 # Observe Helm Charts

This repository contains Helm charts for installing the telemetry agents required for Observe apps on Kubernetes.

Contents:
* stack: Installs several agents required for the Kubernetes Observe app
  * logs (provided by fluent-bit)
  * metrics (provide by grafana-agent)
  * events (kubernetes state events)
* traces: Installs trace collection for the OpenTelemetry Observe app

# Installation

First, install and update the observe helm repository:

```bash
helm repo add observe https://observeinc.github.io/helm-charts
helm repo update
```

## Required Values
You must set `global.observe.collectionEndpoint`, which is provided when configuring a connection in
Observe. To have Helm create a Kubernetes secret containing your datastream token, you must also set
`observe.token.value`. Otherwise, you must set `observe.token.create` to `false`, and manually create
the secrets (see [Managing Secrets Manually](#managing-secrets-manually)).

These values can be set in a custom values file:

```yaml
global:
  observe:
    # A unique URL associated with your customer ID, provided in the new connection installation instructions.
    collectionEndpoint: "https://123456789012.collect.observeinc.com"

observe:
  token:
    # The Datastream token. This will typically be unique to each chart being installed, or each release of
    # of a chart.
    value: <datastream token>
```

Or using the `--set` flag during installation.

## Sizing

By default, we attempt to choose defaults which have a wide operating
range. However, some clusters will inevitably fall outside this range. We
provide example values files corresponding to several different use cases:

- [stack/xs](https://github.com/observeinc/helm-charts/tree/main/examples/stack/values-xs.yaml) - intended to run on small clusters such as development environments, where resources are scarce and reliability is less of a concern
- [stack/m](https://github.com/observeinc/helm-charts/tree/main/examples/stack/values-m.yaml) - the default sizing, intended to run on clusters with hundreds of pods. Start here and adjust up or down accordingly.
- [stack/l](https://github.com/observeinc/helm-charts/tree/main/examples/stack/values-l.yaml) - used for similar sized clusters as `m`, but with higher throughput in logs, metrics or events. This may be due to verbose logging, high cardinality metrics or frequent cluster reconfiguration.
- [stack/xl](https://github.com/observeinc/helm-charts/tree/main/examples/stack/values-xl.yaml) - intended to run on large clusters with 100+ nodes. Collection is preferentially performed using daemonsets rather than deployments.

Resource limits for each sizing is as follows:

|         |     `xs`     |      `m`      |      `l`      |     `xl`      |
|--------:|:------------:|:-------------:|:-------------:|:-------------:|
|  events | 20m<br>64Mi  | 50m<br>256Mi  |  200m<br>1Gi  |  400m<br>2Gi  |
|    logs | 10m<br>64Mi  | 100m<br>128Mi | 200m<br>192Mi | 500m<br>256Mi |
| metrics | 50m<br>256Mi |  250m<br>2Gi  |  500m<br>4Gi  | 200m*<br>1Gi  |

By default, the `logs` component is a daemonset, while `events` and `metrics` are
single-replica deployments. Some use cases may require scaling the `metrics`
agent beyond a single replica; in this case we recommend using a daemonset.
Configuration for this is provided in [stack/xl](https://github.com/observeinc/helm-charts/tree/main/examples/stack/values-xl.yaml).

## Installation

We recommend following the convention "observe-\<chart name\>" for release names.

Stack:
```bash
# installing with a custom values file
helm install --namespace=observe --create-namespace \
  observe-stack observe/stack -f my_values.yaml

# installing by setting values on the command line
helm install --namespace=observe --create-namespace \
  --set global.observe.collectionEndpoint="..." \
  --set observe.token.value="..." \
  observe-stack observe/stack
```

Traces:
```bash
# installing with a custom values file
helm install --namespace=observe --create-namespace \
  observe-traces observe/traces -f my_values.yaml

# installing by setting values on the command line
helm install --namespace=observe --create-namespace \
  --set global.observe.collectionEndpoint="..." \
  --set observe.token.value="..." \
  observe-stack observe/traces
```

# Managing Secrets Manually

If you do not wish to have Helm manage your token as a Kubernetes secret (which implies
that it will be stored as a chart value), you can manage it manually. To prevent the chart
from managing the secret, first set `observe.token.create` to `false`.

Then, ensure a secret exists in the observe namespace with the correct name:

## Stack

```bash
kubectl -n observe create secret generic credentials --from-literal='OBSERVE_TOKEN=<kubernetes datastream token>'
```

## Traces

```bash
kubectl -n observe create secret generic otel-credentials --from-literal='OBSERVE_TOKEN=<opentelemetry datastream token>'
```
------------------------------------------------------------------------
• **Exercise details**
This task calls for every entry above to be transcribed exactly.

• **Expected answer**
 # Observe Helm Charts

This repository contains Helm charts for installing the telemetry agents required for Observe apps on Kubernetes.

Contents:
* stack: Installs several agents required for the Kubernetes Observe app
  * logs (provided by fluent-bit)
  * metrics (provide by grafana-agent)
  * events (kubernetes state events)
* traces: Installs trace collection for the OpenTelemetry Observe app

# Installation

First, install and update the observe helm repository:

```bash
helm repo add observe https://observeinc.github.io/helm-charts
helm repo update
```

## Required Values
You must set `global.observe.collectionEndpoint`, which is provided when configuring a connection in
Observe. To have Helm create a Kubernetes secret containing your datastream token, you must also set
`observe.token.value`. Otherwise, you must set `observe.token.create` to `false`, and manually create
the secrets (see [Managing Secrets Manually](#managing-secrets-manually)).

These values can be set in a custom values file:

```yaml
global:
  observe:
    # A unique URL associated with your customer ID, provided in the new connection installation instructions.
    collectionEndpoint: "https://123456789012.collect.observeinc.com"

observe:
  token:
    # The Datastream token. This will typically be unique to each chart being installed, or each release of
    # of a chart.
    value: <datastream token>
```

Or using the `--set` flag during installation.

## Sizing

By default, we attempt to choose defaults which have a wide operating
range. However, some clusters will inevitably fall outside this range. We
provide example values files corresponding to several different use cases:

- [stack/xs](https://github.com/observeinc/helm-charts/tree/main/examples/stack/values-xs.yaml) - intended to run on small clusters such as development environments, where resources are scarce and reliability is less of a concern
- [stack/m](https://github.com/observeinc/helm-charts/tree/main/examples/stack/values-m.yaml) - the default sizing, intended to run on clusters with hundreds of pods. Start here and adjust up or down accordingly.
- [stack/l](https://github.com/observeinc/helm-charts/tree/main/examples/stack/values-l.yaml) - used for similar sized clusters as `m`, but with higher throughput in logs, metrics or events. This may be due to verbose logging, high cardinality metrics or frequent cluster reconfiguration.
- [stack/xl](https://github.com/observeinc/helm-charts/tree/main/examples/stack/values-xl.yaml) - intended to run on large clusters with 100+ nodes. Collection is preferentially performed using daemonsets rather than deployments.

Resource limits for each sizing is as follows:

|         |     `xs`     |      `m`      |      `l`      |     `xl`      |
|--------:|:------------:|:-------------:|:-------------:|:-------------:|
|  events | 20m<br>64Mi  | 50m<br>256Mi  |  200m<br>1Gi  |  400m<br>2Gi  |
|    logs | 10m<br>64Mi  | 100m<br>128Mi | 200m<br>192Mi | 500m<br>256Mi |
| metrics | 50m<br>256Mi |  250m<br>2Gi  |  500m<br>4Gi  | 200m*<br>1Gi  |

By default, the `logs` component is a daemonset, while `events` and `metrics` are
single-replica deployments. Some use cases may require scaling the `metrics`
agent beyond a single replica; in this case we recommend using a daemonset.
Configuration for this is provided in [stack/xl](https://github.com/observeinc/helm-charts/tree/main/examples/stack/values-xl.yaml).

## Installation

We recommend following the convention "observe-\<chart name\>" for release names.

Stack:
```bash
# installing with a custom values file
helm install --namespace=observe --create-namespace \
  observe-stack observe/stack -f my_values.yaml

# installing by setting values on the command line
helm install --namespace=observe --create-namespace \
  --set global.observe.collectionEndpoint="..." \
  --set observe.token.value="..." \
  observe-stack observe/stack
```

Traces:
```bash
# installing with a custom values file
helm install --namespace=observe --create-namespace \
  observe-traces observe/traces -f my_values.yaml

# installing by setting values on the command line
helm install --namespace=observe --create-namespace \
  --set global.observe.collectionEndpoint="..." \
  --set observe.token.value="..." \
  observe-stack observe/traces
```

# Managing Secrets Manually

If you do not wish to have Helm manage your token as a Kubernetes secret (which implies
that it will be stored as a chart value), you can manage it manually. To prevent the chart
from managing the secret, first set `observe.token.create` to `false`.

Then, ensure a secret exists in the observe namespace with the correct name:

## Stack

```bash
kubectl -n observe create secret generic credentials --from-literal='OBSERVE_TOKEN=<kubernetes datastream token>'
```

## Traces

```bash
kubectl -n observe create secret generic otel-credentials --from-literal='OBSERVE_TOKEN=<opentelemetry datastream token>'
```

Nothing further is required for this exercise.